Encourager les propriétaires et les gestionnaires à la certification forestière et revoir son cahier des charges pour mieux prendre en compte les impacts réels de la gestion sylvicole, en particulier les aspects relatifs à la préservation de la biodiversité, des sols et des ressources en eau, avec pour objectif à terme, de parvenir à une certification reconnue officiellement.
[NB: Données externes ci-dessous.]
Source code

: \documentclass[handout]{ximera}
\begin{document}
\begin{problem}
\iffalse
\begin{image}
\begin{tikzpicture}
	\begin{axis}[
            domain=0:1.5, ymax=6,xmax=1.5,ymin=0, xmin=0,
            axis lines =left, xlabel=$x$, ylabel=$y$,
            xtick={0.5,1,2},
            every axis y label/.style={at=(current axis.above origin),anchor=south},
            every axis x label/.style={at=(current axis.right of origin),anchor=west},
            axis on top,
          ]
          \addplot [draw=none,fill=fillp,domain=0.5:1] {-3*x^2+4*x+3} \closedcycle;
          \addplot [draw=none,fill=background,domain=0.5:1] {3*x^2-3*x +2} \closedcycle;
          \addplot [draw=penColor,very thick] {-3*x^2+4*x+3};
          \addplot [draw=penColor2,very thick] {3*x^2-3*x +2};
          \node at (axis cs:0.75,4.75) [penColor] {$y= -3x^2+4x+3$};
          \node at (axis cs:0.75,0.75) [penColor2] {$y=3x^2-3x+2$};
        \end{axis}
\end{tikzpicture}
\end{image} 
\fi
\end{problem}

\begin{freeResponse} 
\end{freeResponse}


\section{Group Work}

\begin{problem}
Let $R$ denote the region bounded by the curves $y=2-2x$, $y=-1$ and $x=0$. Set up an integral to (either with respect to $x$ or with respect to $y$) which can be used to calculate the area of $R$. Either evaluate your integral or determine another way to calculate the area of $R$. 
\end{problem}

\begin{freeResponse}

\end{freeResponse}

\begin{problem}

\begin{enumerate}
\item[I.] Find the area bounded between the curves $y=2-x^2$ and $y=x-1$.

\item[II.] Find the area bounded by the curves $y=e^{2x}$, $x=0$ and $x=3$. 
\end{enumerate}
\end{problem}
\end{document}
La Commission européenne a fait part de sa volonté de placer sous protection stricte, l’ensemble des forêts primaires et anciennes. Au moins 30 % des superficies terrestres et marines de l'Union européenne devront être protégés, parmi lesquels un

AVIS DECLARATIONS/SCRUTINANNEXES tiers le seront plus strictement, cela comprend toutes les forêts primaires et anciennes

encore présentes dans l’Union. Il incombera aux Etats- membres de déterminer ces zones. La Commission demande «qu'un accent particulier soit mis sur la protection et la restauration des écosystèmes terrestres et marins tropicaux et subtropicaux situés dans les régions ultrapériphériques de l’Union, en raison de leur valeur exceptionnelle en matière de biodiversité ».

La Commission inclut également les mangroves parmi les zones à protéger strictement, car celles-ci abritent des écosystèmes particulièrement riches en carbone. Des objectifs de restauration de la nature, juridiquement contraignants, permettront de réparer les écosystèmes dégradés, en particulier ceux qui présentent le meilleur potentiel pour capter et stocker le carbone, prévenir et réduire les effets des catastrophes naturelles. Il est nécessaire que les gestionnaires forestiers et les collectivités territoriales participent à cette démarche.
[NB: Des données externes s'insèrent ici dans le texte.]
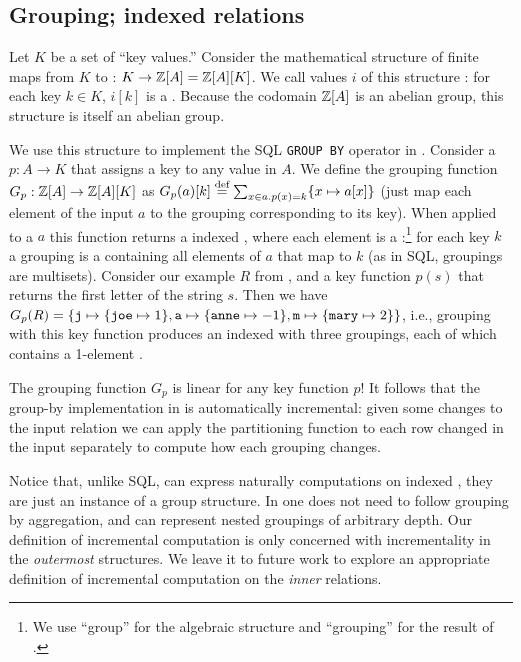\subsection{Grouping; indexed relations}\label{sec:grouping}

Let $K$ be a set of ``key values.''
Consider the mathematical structure of finite maps from $K$
to \zrs: $K \to \mathbb{Z}[A] = \mathbb{Z}[A][K]$.
We call values $i$ of this structure : for
each key $k \in K$, $i[k]$ is a \zr.  Because
the codomain $\mathbb{Z}[A]$ is an abelian group, this structure is itself
an abelian group.

We use this structure to implement the SQL \texttt{GROUP BY} operator in \dbsp.
Consider a 
$p: A \to K$ that assigns a key to any value in $A$.  We define the grouping function
$G_p: \mathbb{Z}[A] \to \mathbb{Z}[A][K]$ as $G_p(a)[k] \stackrel{\textrm{\scriptsize def}}{=} \sum_{x \in a.p(x)=k}\{
x \mapsto a[x] \}$
(just map each element of the input $a$ to the \zr grouping corresponding to its key).
When applied to a \zr $a$ this function returns a indexed \zr, where each element
is a :\footnote{We use
``group'' for the algebraic structure and ``grouping'' for the result of .} for each key $k$ a
grouping is a \zr containing all elements of $a$ that map to $k$
(as in SQL, groupings are multisets).
Consider our example \zr $R$ from ,
and a key function $p(s)$ that returns the first letter of the string
$s$. Then we have $G_p(R) = \{ \mbox{\texttt{j}} \mapsto \{ \mbox{\texttt{joe}}
\mapsto 1 \}, \mbox{\texttt{a}} \mapsto \{ \mbox{\texttt{anne}} \mapsto -1 \}, \mbox{\texttt{m}}
\mapsto \{ \mbox{\texttt{mary}} \mapsto 2 \} \}$,
i.e., grouping with this key function produces an indexed \zr with three groupings, each
of which contains a 1-element \zr.

The grouping function $G_p$ is linear for any key function $p$!
It follows that the group-by implementation in \dbsp is automatically
incremental: given some changes
to the input relation we can apply the partitioning function
to each row changed in the input separately to compute how each grouping changes.

Notice that, unlike SQL, \dbsp can express naturally computations
on indexed \zrs, they are just an instance of a group structure.
In \dbsp one does not need to follow
grouping by aggregation, and \dbsp can represent nested groupings
of arbitrary depth.  Our definition of incremental
computation is only concerned with incrementality in the
\emph{outermost} structures.  We leave it to future work to
explore an appropriate definition of incremental computation
on the \emph{inner} relations.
Lors du troisième Conseil de défense écologique en novembre 2019, le gouvernement a annoncé un objectif de mise sous protection forte de 250 000 hectares de nouvelles surfaces forestières, soit 30 % du territoire national en aires protégées et 10 % en protection forte en 2022, dont deux projets en Guyane pour environ 180 000 hectares. Certaines associations de défense de l'environnement, l'association Maiouri Nature Guyane et le collectif « Or de Question » notamment, ont souligné l'insuffisance de cette mesure et les risques encourus pour les 360 000 hectares de forêt primaire qui restent accessibles aux compagnies minières aurifères.

Préconisation 6 :

Considérant que la protection des forêts primaires qui jouent un rôle majeur en matière de préservation de la biodiversité et de lutte contre le changement climatique en Outre-mer doit être une priorité, le CESE préconise de mettre le massif forestier guyanais sous protection ; les activités réglementées peuvent y être maintenues, en particulier la sylviculture durable.